Top of Extracted material
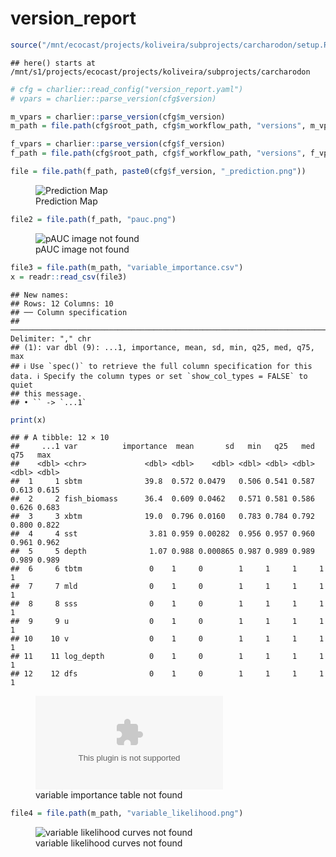 version_report
================

``` r
source("/mnt/ecocast/projects/koliveira/subprojects/carcharodon/setup.R")
```

    ## here() starts at /mnt/s1/projects/ecocast/projects/koliveira/subprojects/carcharodon

``` r
# cfg = charlier::read_config("version_report.yaml")
# vpars = charlier::parse_version(cfg$version)

m_vpars = charlier::parse_version(cfg$m_version)
m_path = file.path(cfg$root_path, cfg$m_workflow_path, "versions", m_vpars[["major"]], m_vpars[["minor"]], cfg$m_version)

f_vpars = charlier::parse_version(cfg$f_version)
f_path = file.path(cfg$root_path, cfg$f_workflow_path, "versions", f_vpars[["major"]], f_vpars[["minor"]], cfg$f_version)
```

``` r
file = file.path(f_path, paste0(cfg$f_version, "_prediction.png"))
```

<figure>
<img
src="/mnt/s1/projects/ecocast/projects/koliveira/subprojects/carcharodon/workflows/forecast_workflow/versions/v01/0010/v01.0010.05/v01.0010.05_prediction.png"
alt="Prediction Map" />
<figcaption aria-hidden="true">Prediction Map</figcaption>
</figure>

``` r
file2 = file.path(f_path, "pauc.png")
```

<figure>
<img
src="/mnt/s1/projects/ecocast/projects/koliveira/subprojects/carcharodon/workflows/forecast_workflow/versions/v01/0010/v01.0010.05/pauc.png"
alt="pAUC image not found" />
<figcaption aria-hidden="true">pAUC image not found</figcaption>
</figure>

``` r
file3 = file.path(m_path, "variable_importance.csv")
x = readr::read_csv(file3)
```

    ## New names:
    ## Rows: 12 Columns: 10
    ## ── Column specification
    ## ──────────────────────────────────────────────────────────────────────────────────────────────────────────────────────── Delimiter: "," chr
    ## (1): var dbl (9): ...1, importance, mean, sd, min, q25, med, q75, max
    ## ℹ Use `spec()` to retrieve the full column specification for this data. ℹ Specify the column types or set `show_col_types = FALSE` to quiet
    ## this message.
    ## • `` -> `...1`

``` r
print(x)
```

    ## # A tibble: 12 × 10
    ##     ...1 var          importance  mean       sd   min   q25   med   q75   max
    ##    <dbl> <chr>             <dbl> <dbl>    <dbl> <dbl> <dbl> <dbl> <dbl> <dbl>
    ##  1     1 sbtm              39.8  0.572 0.0479   0.506 0.541 0.587 0.613 0.615
    ##  2     2 fish_biomass      36.4  0.609 0.0462   0.571 0.581 0.586 0.626 0.683
    ##  3     3 xbtm              19.0  0.796 0.0160   0.783 0.784 0.792 0.800 0.822
    ##  4     4 sst                3.81 0.959 0.00282  0.956 0.957 0.960 0.961 0.962
    ##  5     5 depth              1.07 0.988 0.000865 0.987 0.989 0.989 0.989 0.989
    ##  6     6 tbtm               0    1     0        1     1     1     1     1    
    ##  7     7 mld                0    1     0        1     1     1     1     1    
    ##  8     8 sss                0    1     0        1     1     1     1     1    
    ##  9     9 u                  0    1     0        1     1     1     1     1    
    ## 10    10 v                  0    1     0        1     1     1     1     1    
    ## 11    11 log_depth          0    1     0        1     1     1     1     1    
    ## 12    12 dfs                0    1     0        1     1     1     1     1

<figure>
<embed
src="/mnt/s1/projects/ecocast/projects/koliveira/subprojects/carcharodon/workflows/modeling_workflow/versions/v01/001/v01.001.05/variable_importance.csv" />
<figcaption aria-hidden="true">variable importance table not
found</figcaption>
</figure>

``` r
file4 = file.path(m_path, "variable_likelihood.png")
```

<figure>
<img
src="/mnt/s1/projects/ecocast/projects/koliveira/subprojects/carcharodon/workflows/modeling_workflow/versions/v01/001/v01.001.05/variable_likelihood.png"
alt="variable likelihood curves not found" />
<figcaption aria-hidden="true">variable likelihood curves not
found</figcaption>
</figure>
Bottom of Extracted material
_Exercise objective:_
Pictures are to be left out; please print the rest of the records above word for word.

_Result of the task:_
 version_report
================

``` r
source("/mnt/ecocast/projects/koliveira/subprojects/carcharodon/setup.R")
```

    ## here() starts at /mnt/s1/projects/ecocast/projects/koliveira/subprojects/carcharodon

``` r
# cfg = charlier::read_config("version_report.yaml")
# vpars = charlier::parse_version(cfg$version)

m_vpars = charlier::parse_version(cfg$m_version)
m_path = file.path(cfg$root_path, cfg$m_workflow_path, "versions", m_vpars[["major"]], m_vpars[["minor"]], cfg$m_version)

f_vpars = charlier::parse_version(cfg$f_version)
f_path = file.path(cfg$root_path, cfg$f_workflow_path, "versions", f_vpars[["major"]], f_vpars[["minor"]], cfg$f_version)
```

``` r
file = file.path(f_path, paste0(cfg$f_version, "_prediction.png"))
```

<figure>
<img
src="/mnt/s1/projects/ecocast/projects/koliveira/subprojects/carcharodon/workflows/forecast_workflow/versions/v01/0010/v01.0010.05/v01.0010.05_prediction.png"
alt="Prediction Map" />
<figcaption aria-hidden="true">Prediction Map</figcaption>
</figure>

``` r
file2 = file.path(f_path, "pauc.png")
```

<figure>
<img
src="/mnt/s1/projects/ecocast/projects/koliveira/subprojects/carcharodon/workflows/forecast_workflow/versions/v01/0010/v01.0010.05/pauc.png"
alt="pAUC image not found" />
<figcaption aria-hidden="true">pAUC image not found</figcaption>
</figure>

``` r
file3 = file.path(m_path, "variable_importance.csv")
x = readr::read_csv(file3)
```

    ## New names:
    ## Rows: 12 Columns: 10
    ## ── Column specification
    ## ──────────────────────────────────────────────────────────────────────────────────────────────────────────────────────── Delimiter: "," chr
    ## (1): var dbl (9): ...1, importance, mean, sd, min, q25, med, q75, max
    ## ℹ Use `spec()` to retrieve the full column specification for this data. ℹ Specify the column types or set `show_col_types = FALSE` to quiet
    ## this message.
    ## • `` -> `...1`

``` r
print(x)
```

    ## # A tibble: 12 × 10
    ##     ...1 var          importance  mean       sd   min   q25   med   q75   max
    ##    <dbl> <chr>             <dbl> <dbl>    <dbl> <dbl> <dbl> <dbl> <dbl> <dbl>
    ##  1     1 sbtm              39.8  0.572 0.0479   0.506 0.541 0.587 0.613 0.615
    ##  2     2 fish_biomass      36.4  0.609 0.0462   0.571 0.581 0.586 0.626 0.683
    ##  3     3 xbtm              19.0  0.796 0.0160   0.783 0.784 0.792 0.800 0.822
    ##  4     4 sst                3.81 0.959 0.00282  0.956 0.957 0.960 0.961 0.962
    ##  5     5 depth              1.07 0.988 0.000865 0.987 0.989 0.989 0.989 0.989
    ##  6     6 tbtm               0    1     0        1     1     1     1     1    
    ##  7     7 mld                0    1     0        1     1     1     1     1    
    ##  8     8 sss                0    1     0        1     1     1     1     1    
    ##  9     9 u                  0    1     0        1     1     1     1     1    
    ## 10    10 v                  0    1     0        1     1     1     1     1    
    ## 11    11 log_depth          0    1     0        1     1     1     1     1    
    ## 12    12 dfs                0    1     0        1     1     1     1     1

<figure>
<embed
src="/mnt/s1/projects/ecocast/projects/koliveira/subprojects/carcharodon/workflows/modeling_workflow/versions/v01/001/v01.001.05/variable_importance.csv" />
<figcaption aria-hidden="true">variable importance table not
found</figcaption>
</figure>

``` r
file4 = file.path(m_path, "variable_likelihood.png")
```

<figure>
<img
src="/mnt/s1/projects/ecocast/projects/koliveira/subprojects/carcharodon/workflows/modeling_workflow/versions/v01/001/v01.001.05/variable_likelihood.png"
alt="variable likelihood curves not found" />
<figcaption aria-hidden="true">variable likelihood curves not
found</figcaption>
</figure>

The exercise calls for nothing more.